Ahead of a visit to Pyongyang to strengthen defense ties, Russian President Vladimir Putin praised North Korea on Tuesday for "firmly supporting" Moscow's war in Ukraine.
Putin is scheduled to touch down Tuesday night for his first trip to the isolated nation in 24 years, with a confrontation between North and South Korean troops on their shared border highlighting regional security tensions.
Huge banners with a smiling photograph of the Russian leader reading: "We ardently welcome President Putin!" were hung from lamp-posts across Pyongyang alongside Russian flags, images in Russian state media showed.
Moscow and Pyongyang have been allies since North Korea's founding after World War II and have drawn even closer since Russia's invasion of Ukraine in 2022 led to the West isolating Putin internationally.
The United States and its allies have accused North Korea of supplying Russia with much-needed arms, including ballistic missiles to use in Ukraine.
The North has denied giving Russia military hardware but, ahead of his trip, Putin thanked Kim Jong Un's government for helping the war effort.
"We highly appreciate that the DPRK (North Korea) is firmly supporting the special military operations of Russia being conducted in Ukraine," Putin wrote in an article published by Pyongyang's state media Tuesday.
Russia and the North are "now actively developing the many-sided partnership," Putin wrote.
Both countries are under rafts of U.N. sanctions – Pyongyang since 2006 over banned nuclear and ballistic missile programs and Moscow over the invasion of Ukraine.
Putin praised North Korea for "defending their interests very effectively despite the U.S. economic pressure, provocation, blackmail and military threats that have lasted for decades."
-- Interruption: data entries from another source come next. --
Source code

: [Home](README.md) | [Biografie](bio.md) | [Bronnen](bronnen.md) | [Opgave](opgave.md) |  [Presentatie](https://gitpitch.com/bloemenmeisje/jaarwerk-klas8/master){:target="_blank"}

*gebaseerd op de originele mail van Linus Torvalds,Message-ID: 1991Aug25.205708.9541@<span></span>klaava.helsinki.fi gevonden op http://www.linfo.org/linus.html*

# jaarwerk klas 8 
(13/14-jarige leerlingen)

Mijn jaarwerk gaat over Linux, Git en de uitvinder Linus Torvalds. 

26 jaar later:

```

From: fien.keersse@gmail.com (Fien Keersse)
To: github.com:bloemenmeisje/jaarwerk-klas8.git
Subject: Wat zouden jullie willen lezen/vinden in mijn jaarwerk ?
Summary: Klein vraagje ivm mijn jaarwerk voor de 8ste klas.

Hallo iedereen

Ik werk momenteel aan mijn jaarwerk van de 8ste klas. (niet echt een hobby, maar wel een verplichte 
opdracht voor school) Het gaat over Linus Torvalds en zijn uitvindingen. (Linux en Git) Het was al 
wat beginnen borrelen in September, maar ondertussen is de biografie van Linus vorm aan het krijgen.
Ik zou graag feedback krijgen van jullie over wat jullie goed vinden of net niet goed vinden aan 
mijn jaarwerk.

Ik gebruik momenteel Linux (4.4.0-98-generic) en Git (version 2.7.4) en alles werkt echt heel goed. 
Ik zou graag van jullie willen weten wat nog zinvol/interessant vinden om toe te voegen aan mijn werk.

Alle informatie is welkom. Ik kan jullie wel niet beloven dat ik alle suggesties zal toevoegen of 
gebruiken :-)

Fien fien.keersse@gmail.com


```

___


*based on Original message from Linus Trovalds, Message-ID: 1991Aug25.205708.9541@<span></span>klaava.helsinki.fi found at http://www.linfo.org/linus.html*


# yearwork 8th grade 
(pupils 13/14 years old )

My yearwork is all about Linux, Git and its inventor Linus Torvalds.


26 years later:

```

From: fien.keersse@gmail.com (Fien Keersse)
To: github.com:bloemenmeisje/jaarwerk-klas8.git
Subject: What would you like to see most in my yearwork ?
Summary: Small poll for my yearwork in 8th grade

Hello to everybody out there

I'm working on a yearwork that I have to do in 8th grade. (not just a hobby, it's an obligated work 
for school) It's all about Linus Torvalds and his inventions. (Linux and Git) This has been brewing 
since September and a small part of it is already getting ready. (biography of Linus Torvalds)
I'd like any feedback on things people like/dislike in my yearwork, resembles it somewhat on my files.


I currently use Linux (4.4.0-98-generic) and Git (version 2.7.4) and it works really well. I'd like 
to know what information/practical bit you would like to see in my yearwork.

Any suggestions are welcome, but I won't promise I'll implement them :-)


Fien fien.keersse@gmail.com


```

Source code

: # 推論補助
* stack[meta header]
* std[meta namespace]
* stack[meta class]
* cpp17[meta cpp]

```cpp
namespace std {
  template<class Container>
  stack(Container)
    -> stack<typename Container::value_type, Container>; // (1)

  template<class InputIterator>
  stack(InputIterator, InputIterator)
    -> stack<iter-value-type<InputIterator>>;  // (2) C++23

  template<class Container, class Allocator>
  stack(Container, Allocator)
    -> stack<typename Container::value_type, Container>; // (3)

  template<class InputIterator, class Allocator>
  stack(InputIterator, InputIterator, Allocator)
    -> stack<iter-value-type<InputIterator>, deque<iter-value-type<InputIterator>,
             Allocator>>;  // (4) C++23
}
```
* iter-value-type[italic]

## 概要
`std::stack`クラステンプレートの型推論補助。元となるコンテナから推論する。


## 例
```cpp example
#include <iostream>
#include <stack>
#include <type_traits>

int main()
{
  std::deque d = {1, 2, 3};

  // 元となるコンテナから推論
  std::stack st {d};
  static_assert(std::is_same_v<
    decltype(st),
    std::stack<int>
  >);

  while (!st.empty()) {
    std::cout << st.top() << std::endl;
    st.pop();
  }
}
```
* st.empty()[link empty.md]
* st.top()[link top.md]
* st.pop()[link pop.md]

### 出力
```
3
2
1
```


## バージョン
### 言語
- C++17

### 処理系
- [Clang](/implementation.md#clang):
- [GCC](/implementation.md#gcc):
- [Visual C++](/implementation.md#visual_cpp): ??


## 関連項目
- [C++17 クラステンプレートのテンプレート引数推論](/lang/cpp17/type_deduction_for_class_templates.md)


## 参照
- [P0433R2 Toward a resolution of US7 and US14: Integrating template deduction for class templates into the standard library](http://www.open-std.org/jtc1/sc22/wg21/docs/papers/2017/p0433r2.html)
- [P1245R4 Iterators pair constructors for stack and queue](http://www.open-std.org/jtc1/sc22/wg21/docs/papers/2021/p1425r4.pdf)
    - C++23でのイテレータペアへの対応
He also hailed Moscow and Pyongyang for "maintaining the common line and stand at the U.N."
North Korea said the visit showed bilateral ties "are getting stronger day by day," the official Korean Central News Agency reported, and would "give fresh vitality to the development of the good-neighborly cooperative relations between the two countries."
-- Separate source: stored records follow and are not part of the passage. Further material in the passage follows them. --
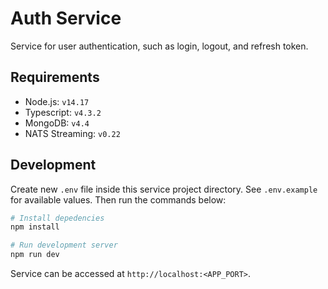 # Auth Service

Service for user authentication, such as login, logout, and refresh token.

## Requirements

- Node.js: `v14.17`
- Typescript: `v4.3.2`
- MongoDB: `v4.4`
- NATS Streaming: `v0.22`

## Development

Create new `.env` file inside this service project directory. See `.env.example` for available values. Then run the commands below:

```sh
# Install depedencies
npm install

# Run development server
npm run dev
```

Service can be accessed at `http://localhost:<APP_PORT>`.
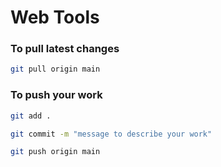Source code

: # Web Tools

### To pull latest changes

```bash
git pull origin main
```

### To push your work

```bash
git add .

git commit -m "message to describe your work"

git push origin main

```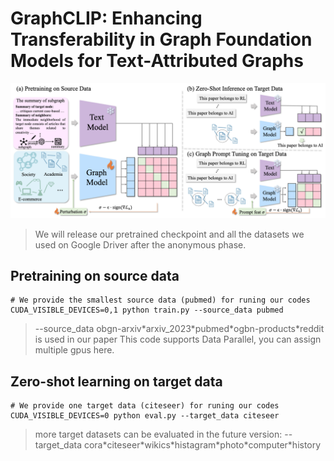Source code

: # GraphCLIP: Enhancing Transferability in Graph Foundation Models for Text-Attributed Graphs
![](assets/graphclip.png)

> We will release our pretrained checkpoint and all the datasets we used  on Google Driver after the anonymous phase.

## Pretraining on source data
```
# We provide the smallest source data (pubmed) for runing our codes
CUDA_VISIBLE_DEVICES=0,1 python train.py --source_data pubmed
```

> --source_data obgn-arxiv\*arxiv\_2023\*pubmed\*ogbn-products\*reddit is used in our paper
> This code supports Data Parallel, you can assign multiple gpus here.
## Zero-shot learning on target data
```
# We provide one target data (citeseer) for runing our codes
CUDA_VISIBLE_DEVICES=0 python eval.py --target_data citeseer
```

> more target datasets can be evaluated in the future version: --target_data cora\*citeseer\*wikics\*histagram\*photo\*computer\*history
North Korea has described allegations of supplying weapons to Russia as "absurd."
However, it did thank Russia for using its U.N. veto in March to effectively end monitoring of sanctions violations just as U.N. experts were starting to probe alleged arms transfers.
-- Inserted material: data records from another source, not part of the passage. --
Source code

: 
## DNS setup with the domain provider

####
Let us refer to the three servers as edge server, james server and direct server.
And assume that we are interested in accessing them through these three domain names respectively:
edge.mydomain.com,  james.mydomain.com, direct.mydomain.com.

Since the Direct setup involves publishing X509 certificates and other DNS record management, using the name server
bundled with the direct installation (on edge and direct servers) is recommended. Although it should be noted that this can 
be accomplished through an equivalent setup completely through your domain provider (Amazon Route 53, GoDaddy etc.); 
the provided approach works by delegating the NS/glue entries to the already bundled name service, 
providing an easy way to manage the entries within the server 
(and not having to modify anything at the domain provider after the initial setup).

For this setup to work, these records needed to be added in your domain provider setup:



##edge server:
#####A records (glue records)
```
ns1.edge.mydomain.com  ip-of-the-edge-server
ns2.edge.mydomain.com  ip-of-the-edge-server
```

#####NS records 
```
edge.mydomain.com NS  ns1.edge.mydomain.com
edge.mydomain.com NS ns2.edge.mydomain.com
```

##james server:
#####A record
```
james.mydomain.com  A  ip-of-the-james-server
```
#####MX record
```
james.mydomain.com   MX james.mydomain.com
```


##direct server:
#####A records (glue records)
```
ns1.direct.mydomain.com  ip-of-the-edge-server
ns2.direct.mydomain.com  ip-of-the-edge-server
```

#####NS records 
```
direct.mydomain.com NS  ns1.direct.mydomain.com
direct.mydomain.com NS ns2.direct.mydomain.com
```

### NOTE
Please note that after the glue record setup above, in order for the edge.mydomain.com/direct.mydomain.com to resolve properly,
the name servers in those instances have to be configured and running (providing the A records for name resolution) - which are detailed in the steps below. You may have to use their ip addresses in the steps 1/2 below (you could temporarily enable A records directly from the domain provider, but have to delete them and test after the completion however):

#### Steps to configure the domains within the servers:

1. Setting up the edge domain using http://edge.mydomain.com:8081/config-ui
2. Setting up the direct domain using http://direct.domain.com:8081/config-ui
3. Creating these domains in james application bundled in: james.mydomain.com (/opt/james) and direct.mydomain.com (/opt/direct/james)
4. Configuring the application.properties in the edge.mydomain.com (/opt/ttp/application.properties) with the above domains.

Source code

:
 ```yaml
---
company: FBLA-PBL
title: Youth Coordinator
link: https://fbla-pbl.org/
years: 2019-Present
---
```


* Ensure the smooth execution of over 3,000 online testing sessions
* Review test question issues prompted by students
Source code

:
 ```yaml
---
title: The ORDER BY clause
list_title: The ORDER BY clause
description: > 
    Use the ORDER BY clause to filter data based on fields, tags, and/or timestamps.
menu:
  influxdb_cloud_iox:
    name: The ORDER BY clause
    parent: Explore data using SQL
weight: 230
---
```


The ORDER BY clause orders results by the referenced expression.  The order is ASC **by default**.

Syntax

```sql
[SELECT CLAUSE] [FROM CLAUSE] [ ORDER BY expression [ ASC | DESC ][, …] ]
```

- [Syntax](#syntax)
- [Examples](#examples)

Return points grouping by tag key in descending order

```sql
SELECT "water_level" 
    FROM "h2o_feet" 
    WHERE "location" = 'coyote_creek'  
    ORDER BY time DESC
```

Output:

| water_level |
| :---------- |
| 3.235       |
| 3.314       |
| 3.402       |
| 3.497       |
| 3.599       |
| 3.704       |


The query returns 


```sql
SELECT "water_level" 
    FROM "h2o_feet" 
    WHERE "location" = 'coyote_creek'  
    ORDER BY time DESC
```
The United States voiced "concern" Monday about the trip because of the security implications for South Korea as well as Ukraine.
The two Koreas have remained technically at war since their 1950-53 conflict and the border dividing them is one of the most heavily fortified in the world.
"We know North Korean ballistic missiles are still being used to hit Ukrainian targets (and) there could be some reciprocity here that could affect security on the Korean peninsula," National Security Council spokesman John Kirby told reporters.
Highlighting those security concerns, South Korea said its troops fired at soldiers from the North who briefly crossed the border Tuesday, then retreated.
The South's military said it believed the North Korean soldiers accidentally crossed as they were fortifying the border, but said some of them were wounded after detonating landmines.
NATO Secretary General Jens Stoltenberg said Putin's trip showed how he was "dependent" on authoritarian leaders.
"Their closest friends and the biggest supporters of the Russian war effort – war of aggression – (are) North Korea, Iran and China," Stoltenberg said.
Ukraine's Foreign Minister Dmytro Kuleba urged the international community to counter "the lonely bromance" between Putin and Kim by increasing arms supplies to Kyiv.
"The best way to respond to it is to continue strengthening the diplomatic coalition for just and lasting peace in Ukraine and delivering more Patriots and ammunition to Ukraine," Kuleba told Agence France-Presse (AFP).
North Korea is eager for high-end military technology to advance its nuclear, missile, satellite and nuclear-powered submarine programs, according to experts.
Kremlin aide Yuri Ushakov said the two leaders would possibly sign a "comprehensive strategic partnership treaty" to outline cooperation on "security issues," state-run Russian news agencies reported.
North Korea could promise "to provide Russia with continuing supplies of artillery, guided rockets for multiple rocket launchers, and short-range missiles to support Russia's operations in Ukraine," Bruce Bennett, a senior defense analyst at RAND Corporation, told Yonhap.
In return, it will want "Russia to provide a variety of advanced technologies," he said, plus "a substantial flow of Russian oil and food products along with hard currency payments."